Saturday, October 9, 2010

(226)---DEVELOPING CASH FLOW ESTIMATES

Developing Cash Flow Estimates

Estimation of cash flows is a difficult task because the future is uncertain. Operating managers with the help of finance executives should develop cash flow estimates. The risk associated with cash flows should also be properly handled and should be taken into account in the decision making process. Estimation of cash flows requires collection and analysis of all qualitative and quantitative data, both financial and non-financial in nature. Large companies would generally have a management information system providing such data.

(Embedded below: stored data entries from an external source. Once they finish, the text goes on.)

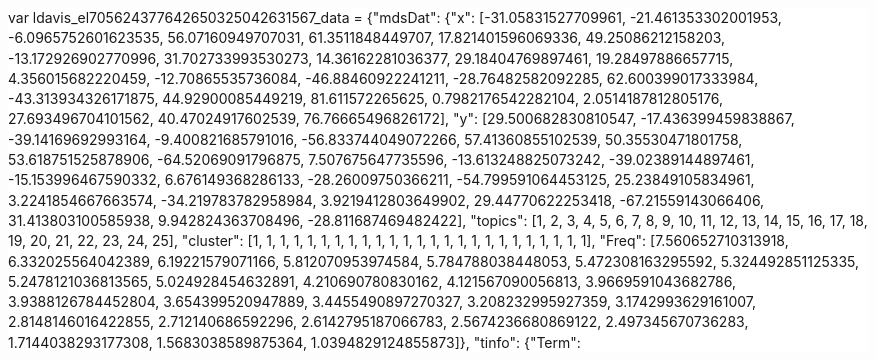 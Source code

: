 var ldavis_el705624377642650325042631567_data = {"mdsDat": {"x": [-31.05831527709961, -21.461353302001953, -6.0965752601623535, 56.07160949707031, 61.3511848449707, 17.821401596069336, 49.25086212158203, -13.172926902770996, 31.702733993530273, 14.36162281036377, 29.18404769897461, 19.28497886657715, 4.356015682220459, -12.70865535736084, -46.88460922241211, -28.76482582092285, 62.600399017333984, -43.313934326171875, 44.92900085449219, 81.611572265625, 0.7982176542282104, 2.0514187812805176, 27.693496704101562, 40.47024917602539, 76.76665496826172], "y": [29.500682830810547, -17.436399459838867, -39.14169692993164, -9.400821685791016, -56.833744049072266, 57.41360855102539, 50.35530471801758, 53.618751525878906, -64.52069091796875, 7.507675647735596, -13.613248825073242, -39.02389144897461, -15.153996467590332, 6.676149368286133, -28.26009750366211, -54.799591064453125, 25.23849105834961, 3.2241854667663574, -34.219783782958984, 3.9219412803649902, 29.44770622253418, -67.21559143066406, 31.413803100585938, 9.942824363708496, -28.811687469482422], "topics": [1, 2, 3, 4, 5, 6, 7, 8, 9, 10, 11, 12, 13, 14, 15, 16, 17, 18, 19, 20, 21, 22, 23, 24, 25], "cluster": [1, 1, 1, 1, 1, 1, 1, 1, 1, 1, 1, 1, 1, 1, 1, 1, 1, 1, 1, 1, 1, 1, 1, 1, 1], "Freq": [7.560652710313918, 6.332025564042389, 6.19221579071166, 5.812070953974584, 5.784788038448053, 5.472308163295592, 5.324492851125335, 5.2478121036813565, 5.024928454632891, 4.210690780830162, 4.121567090056813, 3.9669591043682786, 3.9388126784452804, 3.654399520947889, 3.4455490897270327, 3.208232995927359, 3.1742993629161007, 2.8148146016422855, 2.712140686592296, 2.6142795187066783, 2.5674236680869122, 2.497345670736283, 1.7144038293177308, 1.5683038589875364, 1.0394829124855873]}, "tinfo": {"Term": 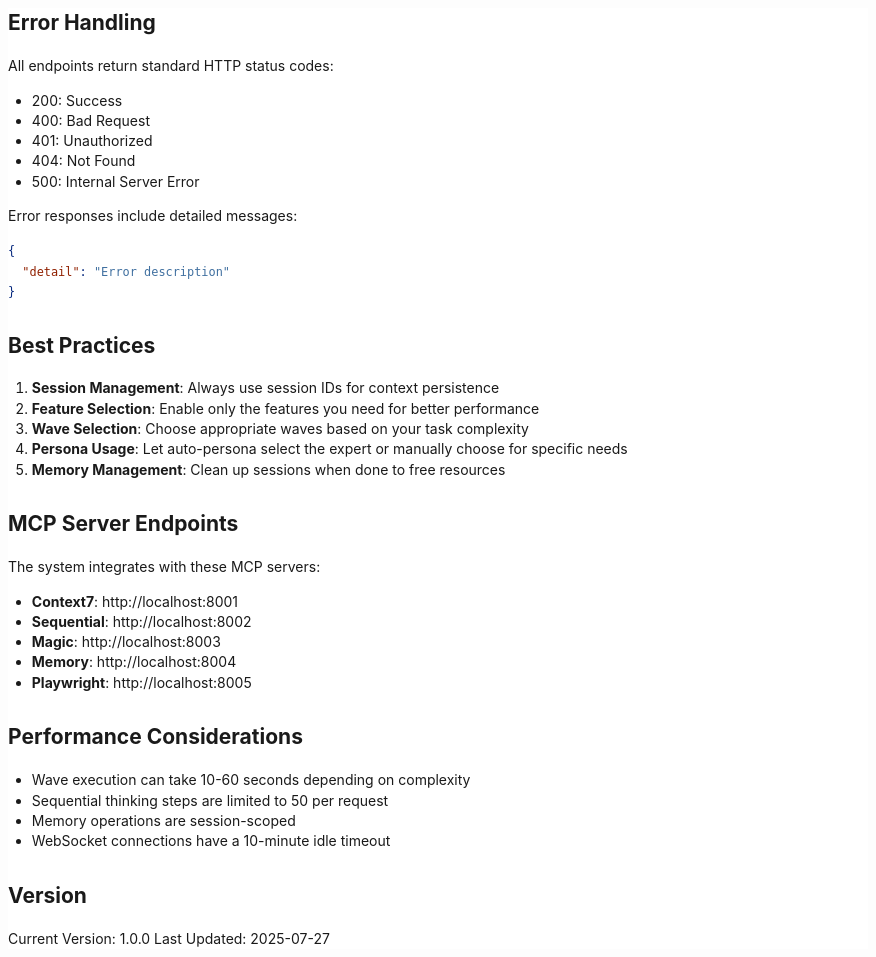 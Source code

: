 ## Error Handling

All endpoints return standard HTTP status codes:
- 200: Success
- 400: Bad Request
- 401: Unauthorized
- 404: Not Found
- 500: Internal Server Error

Error responses include detailed messages:
```json
{
  "detail": "Error description"
}
```

## Best Practices

1. **Session Management**: Always use session IDs for context persistence
2. **Feature Selection**: Enable only the features you need for better performance
3. **Wave Selection**: Choose appropriate waves based on your task complexity
4. **Persona Usage**: Let auto-persona select the expert or manually choose for specific needs
5. **Memory Management**: Clean up sessions when done to free resources

## MCP Server Endpoints

The system integrates with these MCP servers:
- **Context7**: http://localhost:8001
- **Sequential**: http://localhost:8002
- **Magic**: http://localhost:8003
- **Memory**: http://localhost:8004
- **Playwright**: http://localhost:8005

## Performance Considerations

- Wave execution can take 10-60 seconds depending on complexity
- Sequential thinking steps are limited to 50 per request
- Memory operations are session-scoped
- WebSocket connections have a 10-minute idle timeout

## Version
Current Version: 1.0.0
Last Updated: 2025-07-27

Executives in practice do not always have clarity about estimating cash flows. A large number of companies do not include additional working capital while estimating the investment project cash flows. A number of companies also mix up financial flows with operating flows. Although companies claim to estimate cash flows on incremental basis, some of them make no adjustment for sale proceeds of existing assets while computing the project’s initial cost. The prevalence of such conceptual confusion has been observed even in the developing countries. For example, in the seventies, a number of UK companies were treating depreciation as cash flows.

In the past, most Indian companies chose an arbitrary period of 5 or 10 years for forecasting cash flows. This was so because companies in India largely depend on government owned financial institutions for financing their projects, and these institutions required 5 to 10 years forecasts of the project cash flows.